Plot a model fit with baseline or reporting data.

Parameters:

Name Type Description Default
df_eval HourlyBaselineData | HourlyReportingData

The baseline or reporting data object to plot.

required

HourlyBaselineData(df, is_electricity_data, pv_start=None, settings=None, **kwargs) 🔗

Data class to represent Hourly Baseline Data.

Only baseline data should go into the dataframe input, no blackout data should be input. Checks sufficiency for the data provided as input depending on OpenEEMeter specifications and populates disqualifications and warnings based on it.

Parameters:

Name Type Description Default
df DataFrame

A dataframe having a datetime index or a datetime column with the timezone also being set. It also requires 2 more columns - ‘observed’ for meter data, and ‘temperature’ for temperature data. Optionally, column ‘ghi’ can be included in order to fit on solar data. The temperature column should have values in Fahrenheit. Please convert your temperatures accordingly.

required
is_electricity_data bool

Flag to ascertain if this is electricity data or not. Electricity data values of 0 are set to NaN.

required

Attributes:

Name Type Description
df DataFrame

Immutable dataframe that contains the meter and temperature values for the baseline data period.

disqualification list[EEMeterWarning]

A list of serious issues with the data that can degrade the quality of the model. If you want to go ahead with building the model while ignoring them, set the ignore_disqualification = True flag in the model. By default disqualifications are not ignored.

warnings list[EEMeterWarning]

A list of issues with the data, but none that will severely reduce the quality of the model built.

pv_start date

Solar install date. If left unset, assumed to be at beginning of data.

is_electricity_data = is_electricity_data instance-attribute 🔗

tz = None instance-attribute 🔗

warnings = [] instance-attribute 🔗

disqualification = [] instance-attribute 🔗

pv_start = None instance-attribute 🔗

settings = HourlyDataSettings() instance-attribute 🔗

df property 🔗

Get the corrected input data stored in the class.
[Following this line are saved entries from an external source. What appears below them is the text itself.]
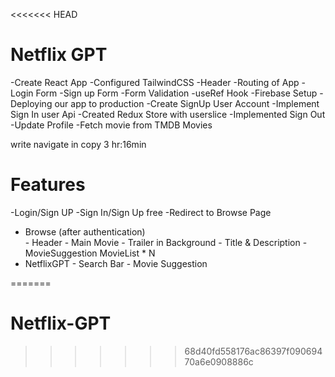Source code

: <<<<<<< HEAD
# Netflix GPT

  -Create React App
  -Configured TailwindCSS
  -Header
  -Routing of App
  -Login Form
  -Sign up Form
  -Form Validation
  -useRef Hook
  -Firebase Setup
  -Deploying our app to production
  -Create SignUp User Account
  -Implement Sign In user Api
  -Created Redux Store with userslice
  -Implemented Sign Out 
  -Update Profile
  -Fetch movie from TMDB Movies


write navigate in copy 3 hr:16min



  # Features
  -Login/Sign UP
    -Sign In/Sign Up free
    -Redirect to Browse Page
  - Browse (after authentication)  
        - Header
        - Main Movie
            - Trailer in Background
            - Title & Description
            - MovieSuggestion
                MovieList * N
  - NetflixGPT
        - Search Bar
        - Movie Suggestion
                      
=======
# Netflix-GPT
>>>>>>> 68d40fd558176ac86397f09069470a6e0908886c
The actual dataframe is immutable, this returns a copy.

log_warnings() 🔗

Logs the warnings and disqualifications associated with the data.

HourlyReportingData(df, is_electricity_data, pv_start=None, settings=None, **kwargs) 🔗

Data class to represent Hourly Reporting Data.

Only reporting data should go into the dataframe input, no blackout data should be input. Checks sufficiency for the data provided as input depending on OpenEEMeter specifications and populates disqualifications and warnings based on it.

Meter data input is optional for the reporting class.

Parameters:

Name Type Description Default
df DataFrame

A dataframe having a datetime index or a datetime column with the timezone also being set. It also requires 2 more columns - ‘observed’ for meter data, and ‘temperature’ for temperature data. If GHI was provided during the baseline period, it should also be supplied for the reporting period with column name ‘ghi’. The temperature column should have values in Fahrenheit. Please convert your temperatures accordingly.

required
is_electricity_data bool

Flag to ascertain if this is electricity data or not. Electricity data values of 0 are set to NaN.

required

Attributes:

Name Type Description
df DataFrame

Immutable dataframe that contains the meter and temperature values for the baseline data period.

disqualification list[EEMeterWarning]

A list of serious issues with the data that can degrade the quality of the model. If you want to go ahead with building the model while ignoring them, set the ignore_disqualification = True flag in the model. By default disqualifications are not ignored.

warnings list[EEMeterWarning]

A list of issues with the data, but none that will severely reduce the quality of the model built.

pv_start date

Solar install date. If left unset, assumed to be at beginning of data.

is_electricity_data = is_electricity_data instance-attribute 🔗

tz = None instance-attribute 🔗

warnings = [] instance-attribute 🔗

disqualification = [] instance-attribute 🔗

pv_start = None instance-attribute 🔗

settings = HourlyDataSettings() instance-attribute 🔗

df property 🔗

Get the corrected input data stored in the class. The actual dataframe is immutable, this returns a copy.

log_warnings() 🔗

Logs the warnings and disqualifications associated with the data.